The model they had used, Van Nes joked, was one where there was very little money. From the start, she said, everyone involved understood that the intention wasn’t to make money but to have enough money to pay the expenses give artists the opportunity to share their work.
Because profit wasn’t the priority, close friendships and relationships were formed, though ultimately the lack of money is what led the three-member board to close shop long after they should have, Van Nes said.
The board consisted of Van Nes, Peter Barrett, and Janine Robertson, all of whom are artists as well.
“My plan did not include having or running a business, but this just happened, it snowballed,” Van Nes said. “I didn’t know what I was doing. I wasn’t conscious of what I was doing very much, it just went along.”

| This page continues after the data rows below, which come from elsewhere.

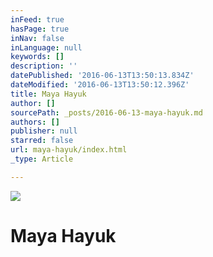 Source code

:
 ```yaml
---
inFeed: true
hasPage: true
inNav: false
inLanguage: null
keywords: []
description: ''
datePublished: '2016-06-13T13:50:13.834Z'
dateModified: '2016-06-13T13:50:12.396Z'
title: Maya Hayuk
author: []
sourcePath: _posts/2016-06-13-maya-hayuk.md
authors: []
publisher: null
starred: false
url: maya-hayuk/index.html
_type: Article

---
```

![](https://the-grid-user-content.s3-us-west-2.amazonaws.com/8c917c05-541c-4f85-bee1-077b38a3b11e.jpg)

# Maya Hayuk
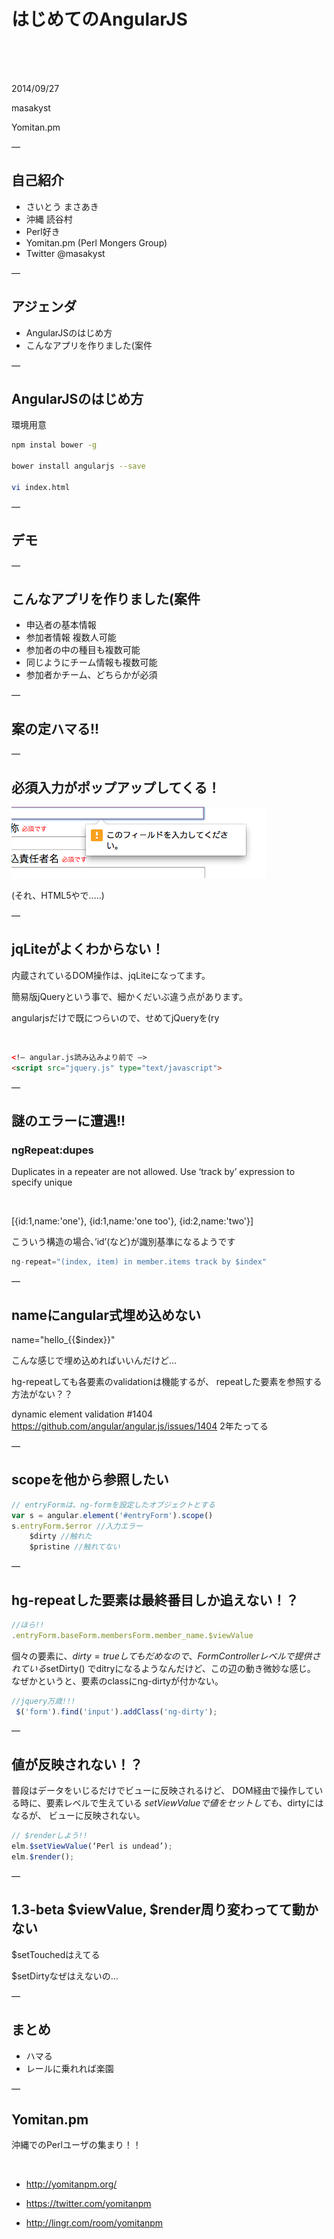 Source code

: # はじめてのAngularJS

<br>
<br>
<br>

2014/09/27

masakyst

Yomitan.pm

—
## 自己紹介

* さいとう まさあき
* 沖縄 読谷村
* Perl好き
* Yomitan.pm (Perl Mongers Group)
* Twitter @masakyst

—

## アジェンダ

* AngularJSのはじめ方
* こんなアプリを作りました(案件

—

## AngularJSのはじめ方

環境用意

```bash
npm instal bower -g

bower install angularjs --save

vi index.html
```

—

## デモ

—

## こんなアプリを作りました(案件

* 申込者の基本情報
* 参加者情報 複数人可能
* 参加者の中の種目も複数可能
* 同じようにチーム情報も複数可能
* 参加者かチーム、どちらかが必須

—

## 案の定ハマる!!

—

## 必須入力がポップアップしてくる！

![inline](popup_required.png)

(それ、HTML5やで…..)

—

## jqLiteがよくわからない！

内蔵されているDOM操作は、jqLiteになってます。

簡易版jQueryという事で、細かくだいぶ違う点があります。

angularjsだけで既につらいので、せめてjQueryを(ry

<br>

```html
<!— angular.js読み込みより前で —>
<script src="jquery.js" type="text/javascript">
```

—

## 謎のエラーに遭遇!!

### ngRepeat:dupes

Duplicates in a repeater are not allowed. Use ‘track by’ expression to specify unique

<br>

[{id:1,name:'one'}, {id:1,name:'one too'}, {id:2,name:'two'}]

こういう構造の場合、’id’(など)が識別基準になるようです

```javascript
ng-repeat="(index, item) in member.items track by $index"
```

—

## nameにangular式埋め込めない

name="hello_{{$index}}" 

こんな感じで埋め込めればいいんだけど...

hg-repeatしても各要素のvalidationは機能するが、
repeatした要素を参照する方法がない？？

dynamic element validation #1404
https://github.com/angular/angular.js/issues/1404
2年たってる

—

## scopeを他から参照したい

```javascript
// entryFormは、ng-formを設定したオブジェクトとする
var s = angular.element('#entryForm').scope()
s.entryForm.$error //入力エラー
	$dirty //触れた
	$pristine //触れてない
```
—

## hg-repeatした要素は最終番目しか追えない！？

```javascript
//ほら!!
.entryForm.baseForm.membersForm.member_name.$viewValue
```


個々の要素に、$dirty = trueしてもだめなので、FormControllerレベルで提供されている$setDirty() でditryになるようなんだけど、この辺の動き微妙な感じ。
なぜかというと、要素のclassにng-dirtyが付かない。

```javascript
//jquery万歳!!!
 $('form').find('input').addClass('ng-dirty');
```

—

## 値が反映されない！？

普段はデータをいじるだけでビューに反映されるけど、
DOM経由で操作している時に、要素レベルで生えている $setViewValueで値をセットしても、$dirtyにはなるが、
ビューに反映されない。


```javascript
// $renderしよう!!
elm.$setViewValue(‘Perl is undead’);
elm.$render();
```

—

## 1.3-beta $viewValue, $render周り変わってて動かない

$setTouchedはえてる

$setDirtyなぜはえないの…

—


## まとめ

* ハマる
* レールに乗れれば楽園

—

## Yomitan.pm

沖縄でのPerlユーザの集まり！！

<br>

* http://yomitanpm.org/

* https://twitter.com/yomitanpm

* http://lingr.com/room/yomitanpm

In the early days before the gallery was established, an artists’ group met in the building, but Van Nes said at the time a gallery wasn’t on the radar. The meetings were full of artists and chaos, said Van Nes, but it kept moving forwardin many ways thanks to one man in particular.
That man was Barrett.
“He sat in the background and thought he wasn’t active, but really he kind of became the CEO of this co-op, which had a lot of enthusiasm, but was heading to disaster after just a year,” said Van Nes.
Everyone learned a lot along the way, said Van Nes, who claimed she hadn’t done as much as touch a cash register when the gallery first opened.
“A lot of artists were instrumental in moving it along, especially Peter [Barrett],” said Van Nes. With their help, “we bumbled along and we made enough money to keep going and built a reputation.”
However, after eight years of bumbling along, the inevitable was in front of them.
“Last winter the sales and the number of artists wanting to pay that money to be there, all that started to slip a little, and all it had to do was slip a little to slip under,” said Van Nes.
The board wanted to be able to pay everything off and go out with grace. Van Nes said they wanted to finish out the June show, which paid off: They were able to make enough sales that no one felt short changed and everyone was paid what they were owed.
“People have been really, really nice about it and very sad. That surprised me, that they had such a feeling for the place, and they did, and that speaks well for art and speaks well for the building,” said Van Nes.
In the wake of the gallery closing, Van Nes said there are a few next steps in the works. One consideration is a studio tour of artists in Chester, Essex, and Deep River. Another consideration is to keep a loose group of artists from Maple & Main who would then have art shows in various spaces.
“We had a lot of faithful artists and we helped each other. It was a good group of people who kept it going,” said Van Nes.
There was a gathering of all the artists at Van Nes’s house that she said, “was good for a lot of us, it was very satisfying.”
Van Nes also has an idea of what she would like to take the place of Maple & Main.
“Chester is small town and needs every space down there to be a destination people want to come to. A lot of people came to the gallery from far away very regularly,” said Van Nes who thinks it is in Chester’s best interest to have Maple & Main turned into a boutique inn.
“What I think, because I live in Chester and I love the building, is we don’t have an inn, we don’t have a hotel…I think that [a boutique inn] would be the best use for Chester,” said Van Nes. “I would be disappointed if it became offices.”